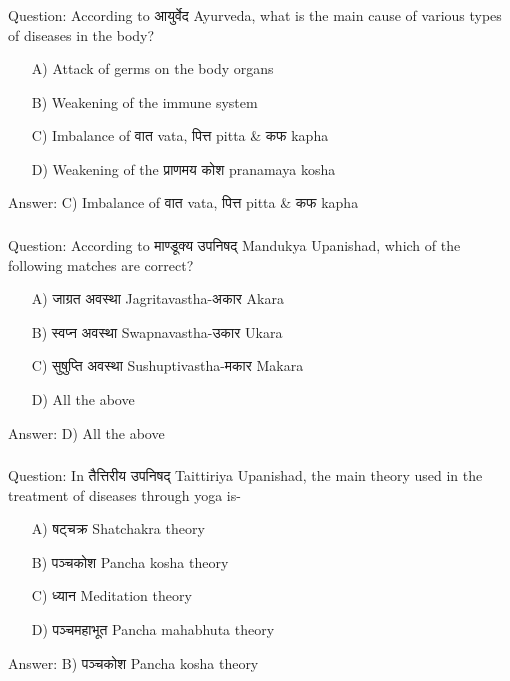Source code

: \begin{frame}[fragile]\frametitle{}

Question: According to आयुर्वेद Ayurveda, what is the main cause of various types of diseases in the body?

\begin{itemize}
\item[A)] Attack of germs on the body organs
\item[B)] Weakening of the immune system
\item[C)] Imbalance of वात vata, पित्त pitta \& कफ kapha
\item[D)] Weakening of the प्राणमय कोश pranamaya kosha
\end{itemize}

Answer: C) Imbalance of वात vata, पित्त pitta \& कफ kapha
\end{frame}

\begin{frame}[fragile]\frametitle{}

Question: According to माण्डूक्य उपनिषद् Mandukya Upanishad, which of the following matches are correct?

\begin{itemize}
\item[A)] जाग्रत अवस्था Jagritavastha-अकार Akara
\item[B)] स्वप्न अवस्था Swapnavastha-उकार Ukara
\item[C)] सुषुप्ति अवस्था Sushuptivastha-मकार Makara
\item[D)] All the above
\end{itemize}

Answer: D) All the above
\end{frame}

\begin{frame}[fragile]\frametitle{}

Question: In तैत्तिरीय उपनिषद् Taittiriya Upanishad, the main theory used in the treatment of diseases through yoga is-

\begin{itemize}
\item[A)] षट्चक्र Shatchakra theory
\item[B)] पञ्चकोश Pancha kosha theory
\item[C)] ध्यान Meditation theory
\item[D)] पञ्चमहाभूत Pancha mahabhuta theory
\end{itemize}

Answer: B) पञ्चकोश Pancha kosha theory
\end{frame}

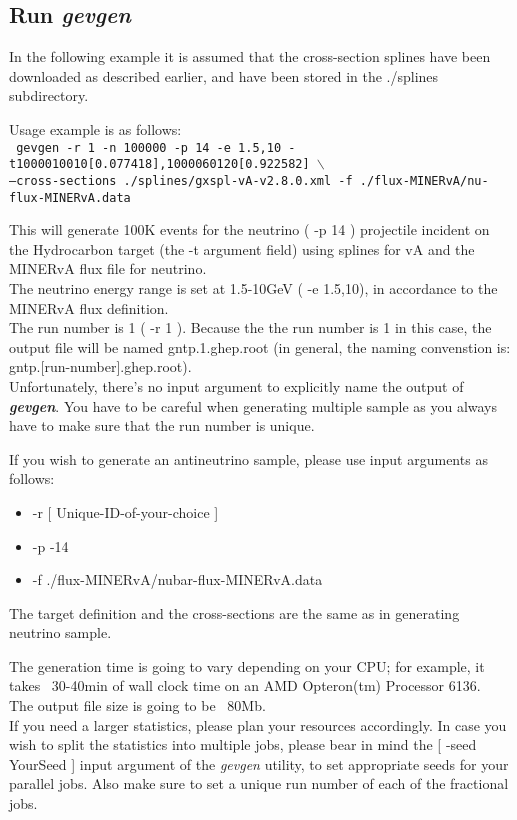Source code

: \subsection{Run {\it gevgen} }

In the following example it is assumed that the cross-section splines have been downloaded as described earlier, 
and have been stored in the ./splines subdirectory.

Usage example is as follows: \\
{\tt
gevgen -r 1 -n 100000 -p 14 -e 1.5,10 -t1000010010[0.077418],1000060120[0.922582] $\backslash$ \\
--cross-sections ./splines/gxspl-vA-v2.8.0.xml -f ./flux-MINERvA/nu-flux-MINERvA.data
}

This will generate 100K events for the neutrino ( -p 14 ) projectile incident on the 
Hydrocarbon target (the -t argument field) using splines for vA and the MINERvA flux file for neutrino. \\
The neutrino energy range is set at 1.5-10GeV ( -e 1.5,10), in accordance to the MINERvA flux definition. \\
The run number is 1 ( -r 1 ). 
Because the the run number is 1 in this case, the output file will be named gntp.1.ghep.root 
(in general, the naming convenstion is: gntp.[run-number].ghep.root). \\
Unfortunately, there's no input argument to explicitly name the output of { \bf \it gevgen}.
You have to be careful when generating multiple sample as you always have to make sure that
the run number is unique. 

If you wish to generate an antineutrino sample, please use input arguments as follows:
\begin{itemize}
\item{-r [ Unique-ID-of-your-choice ]}
\item{ -p -14}
\item{ -f ./flux-MINERvA/nubar-flux-MINERvA.data}
\end{itemize}
The target definition and the cross-sections are the same as in generating neutrino sample. 

The generation time is going to vary depending on your CPU; for example, it takes ~30-40min 
of wall clock time on an AMD Opteron(tm) Processor 6136. \\
The output file size is going to be ~80Mb. \\
If you need a larger statistics, please plan your resources accordingly.
In case you wish to split the statistics into multiple jobs, please bear in mind the [ -seed YourSeed ] 
input argument of the {\it gevgen} utility, to set appropriate seeds for your parallel jobs.
Also make sure to set a unique run number of each of the fractional jobs.

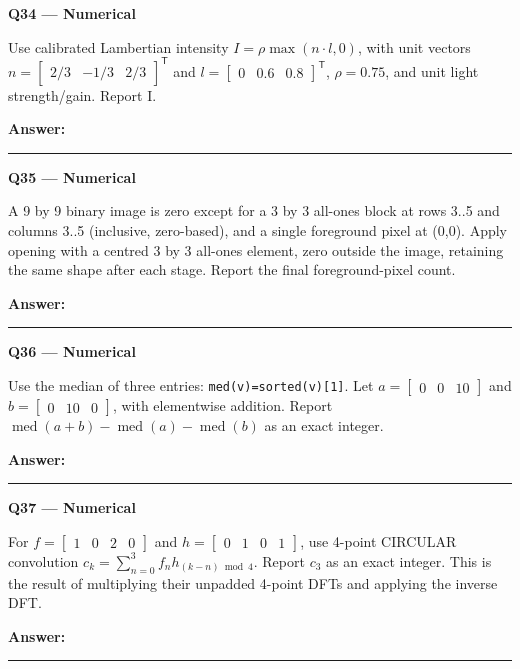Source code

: \documentclass[11pt,a4paper]{article}
\begin{document}
\par\vspace{12pt}
\begin{minipage}{\linewidth}
\textbf{Q34 — Numerical}\par\smallskip
Use calibrated Lambertian intensity \(I=\rho\max(n\cdot l,0)\),\allowbreak{} with unit vectors \(n=\begin{bmatrix}2/3&-1/3&2/3\end{bmatrix}^{\mathsf T}\) and \(l=\begin{bmatrix}0&0.6&0.8\end{bmatrix}^{\mathsf T}\),\allowbreak{} \(\rho=0.75\),\allowbreak{} and unit light strength/\allowbreak{}gain. Report I.
\par\medskip\textbf{Answer:} \rule{55mm}{0.4pt}
\end{minipage}
\par\vspace{12pt}
\begin{minipage}{\linewidth}
\textbf{Q35 — Numerical}\par\smallskip
A 9 by 9 binary image is zero except for a 3 by 3 all-ones block at rows 3..5 and columns 3..5 (inclusive,\allowbreak{} zero-based),\allowbreak{} and a single foreground pixel at (0,\allowbreak{}0). Apply opening with a centred 3 by 3 all-ones element,\allowbreak{} zero outside the image,\allowbreak{} retaining the same shape after each stage. Report the final foreground-pixel count.
\par\medskip\textbf{Answer:} \rule{55mm}{0.4pt}
\end{minipage}
\par\vspace{12pt}
\begin{minipage}{\linewidth}
\textbf{Q36 — Numerical}\par\smallskip
Use the median of three entries: \texttt{med(v)=\allowbreak{}sorted(v)[1]}. Let \(a=\begin{bmatrix}0&0&10\end{bmatrix}\) and \(b=\begin{bmatrix}0&10&0\end{bmatrix}\),\allowbreak{} with elementwise addition. Report \(\operatorname{med}(a+b)-\operatorname{med}(a)-\operatorname{med}(b)\) as an exact integer.
\par\medskip\textbf{Answer:} \rule{55mm}{0.4pt}
\end{minipage}
\par\vspace{12pt}
\begin{minipage}{\linewidth}
\textbf{Q37 — Numerical}\par\smallskip
For \(f=\begin{bmatrix}1&0&2&0\end{bmatrix}\) and \(h=\begin{bmatrix}0&1&0&1\end{bmatrix}\),\allowbreak{} use 4-point CIRCULAR convolution \(c_k=\sum_{n=0}^{3}f_n h_{(k-n)\bmod4}\). Report \(c_3\) as an exact integer. This is the result of multiplying their unpadded 4-point DFTs and applying the inverse DFT.
\par\medskip\textbf{Answer:} \rule{55mm}{0.4pt}
\end{minipage}
\end{document}

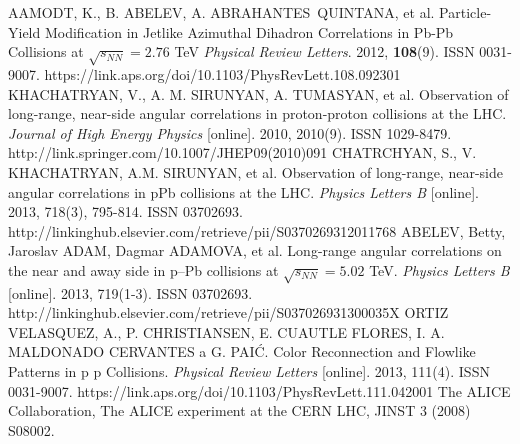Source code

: \documentclass[thesismargins, thesislinespacing]{rnthesis}
\begin{document}
\begin{thebibliography}{}
AAMODT, K., B. ABELEV, A. ABRAHANTES QUINTANA, et al. Particle-Yield Modification in Jetlike Azimuthal Dihadron Correlations in Pb-Pb Collisions at $\sqrt{s_{NN}} = 2.76$ TeV \textit{Physical Review Letters}. 2012, \textbf{108}(9). ISSN 0031-9007. https://link.aps.org/doi/10.1103/PhysRevLett.108.092301
KHACHATRYAN, V., A. M. SIRUNYAN, A. TUMASYAN, et al. Observation of long-range, near-side angular correlations in proton-proton collisions at the LHC. \textit{Journal of High Energy Physics} [online]. 2010, 2010(9). ISSN 1029-8479. http://link.springer.com/10.1007/JHEP09(2010)091
CHATRCHYAN, S., V. KHACHATRYAN, A.M. SIRUNYAN, et al. Observation of long-range, near-side angular correlations in pPb collisions at the LHC. \textit{Physics Letters B} [online]. 2013, 718(3), 795-814. ISSN 03702693. http://linkinghub.elsevier.com/retrieve/pii/S0370269312011768
ABELEV, Betty, Jaroslav ADAM, Dagmar ADAMOVA, et al. Long-range angular correlations on the near and away side in p–Pb collisions at $\sqrt{s_{NN}}=5.02$ TeV. \textit{Physics Letters B} [online]. 2013, 719(1-3). ISSN 03702693. http://linkinghub.elsevier.com/retrieve/pii/S037026931300035X
ORTIZ VELASQUEZ, A., P. CHRISTIANSEN, E. CUAUTLE FLORES, I. A. MALDONADO CERVANTES a G. PAIĆ. Color Reconnection and Flowlike Patterns in p p Collisions. \textit{Physical Review Letters} [online]. 2013, 111(4). ISSN 0031-9007. https://link.aps.org/doi/10.1103/PhysRevLett.111.042001
The ALICE Collaboration, The ALICE experiment at the CERN LHC, JINST 3 (2008) S08002.


\end{thebibliography}
\end{document}
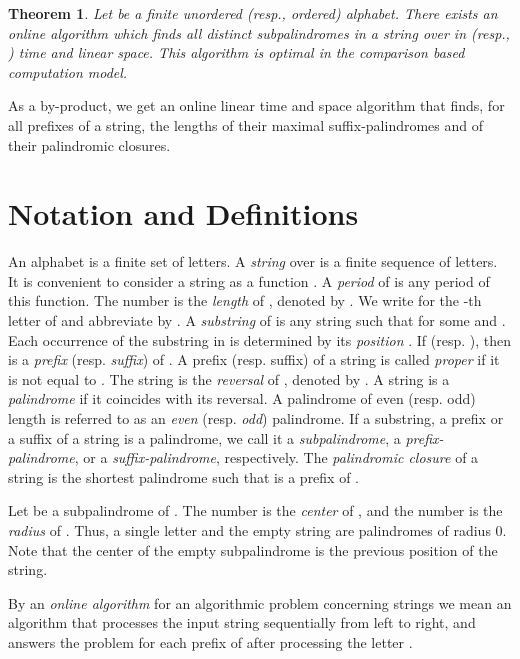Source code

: \documentclass{article}
\theoremstyle{plain}
\newtheorem{theorem}{Theorem}[section]
\theoremstyle{definition}
\begin{document}
\begin{theorem} \label{main}
Let  be a finite unordered (resp., ordered) alphabet.
There exists an online algorithm which finds all distinct subpalindromes in a string over  in  (resp., ) time and linear space. This algorithm is optimal in the comparison based computation model.
\end{theorem}

As a by-product, we get an online linear time and space algorithm that finds, for all prefixes of a string, the lengths of their maximal suffix-palindromes and of their palindromic closures.


\section{Notation and Definitions}

An alphabet  is a finite set of letters. A \emph{string}  over  is a finite sequence of letters. It is convenient to consider a string as a function . A \emph{period} of  is any period of this function. The number  is the \emph{length} of , denoted by . We write  for the -th letter of  and abbreviate  by .  A \emph{substring} of  is any string  such that  for some  and . Each occurrence of the substring  in  is determined by its \emph{position} . If  (resp. ), then  is a \emph{prefix} (resp. \emph{suffix}) of . A prefix (resp. suffix) of a string  is called \emph{proper} if it is not equal to . The string  is the \emph{reversal} of , denoted by . A string is a \emph{palindrome} if it coincides with its reversal. A palindrome of even (resp. odd) length is referred to as an \emph{even} (resp. \emph{odd}) palindrome. If a substring, a prefix or a suffix of a string is a palindrome,  we call it a \emph{subpalindrome}, a \emph{prefix-palindrome}, or a \emph{suffix-palindrome}, respectively. The \emph{palindromic closure} of a string  is the shortest palindrome  such that  is a prefix of .

Let  be a subpalindrome of . The number  is the \emph{center} of , and the number  is the \emph{radius} of . Thus, a single letter and the empty string are palindromes of radius 0. Note that the center of the empty subpalindrome is the previous position of the string.

By an \emph{online algorithm} for an algorithmic problem concerning strings we mean an algorithm that processes the input string  sequentially from left to right, and answers the problem for each prefix  of  after processing the letter .
\end{document}
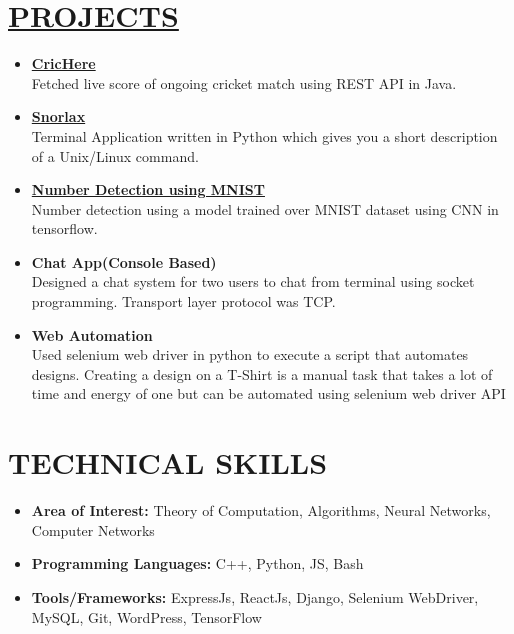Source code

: \documentclass[line, margin, 12pt]{res}
\begin{document}
\begin{resume}
\begin{itemize}
\end{itemize}
\section{\hyperref[https://www.github.com/darshansharma]{PROJECTS}}
\begin{itemize}
\item \textbf{\href{https://github.com/darshansharma/CricHere/blob/master/src/test/Test.java}{CricHere}}\\
Fetched live score of ongoing cricket match using REST API in Java.
\item \textbf{\href{https://github.com/darshansharma/snorlax}{Snorlax}}\\
Terminal Application written in Python which gives you a short description of a Unix/Linux command.
\item \textbf{\href{https://github.com/darshansharma/machine-learning/}{Number Detection using MNIST}}\\
Number detection using a model trained over MNIST dataset using CNN in tensorflow.
\item \textbf{Chat App(Console Based)}\\
Designed a chat system for two users to chat from terminal using socket programming. Transport layer protocol was TCP.
\item \textbf{Web Automation} \\
Used selenium web driver in python to execute a script that automates designs.
Creating a design on a T-Shirt is a manual task that takes a lot of time and energy of one but can be automated using selenium web driver API\\
\end{itemize}

\section{TECHNICAL SKILLS}
\begin{itemize}
\item \textbf{Area of Interest:} Theory of Computation, Algorithms, Neural Networks, Computer Networks
\item \textbf{Programming Languages:} C++, Python, JS, Bash
\item \textbf{Tools/Frameworks:} ExpressJs, ReactJs, Django, Selenium WebDriver, MySQL, Git, WordPress, TensorFlow\\
\end{itemize}

\end{resume}
\end{document}
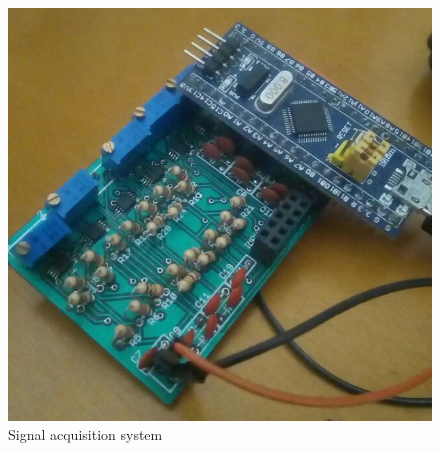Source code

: \begin{figure}[!htpb]
\centering
\caption{Signal acquisition system}
\label{HW-pcb}
\includegraphics[scale=0.3]{images/INA/Hw-pcb}
\end{figure}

> _WHAT TO WORK ON_:
When a line of the material holds the string "root", copy that line.

> _EXERCISE OUTPUT_:
Because the the run number is 1 in this case, the output file will be named gntp.1.ghep.root 
(in general, the naming convenstion is: gntp.[run-number].ghep.root). \\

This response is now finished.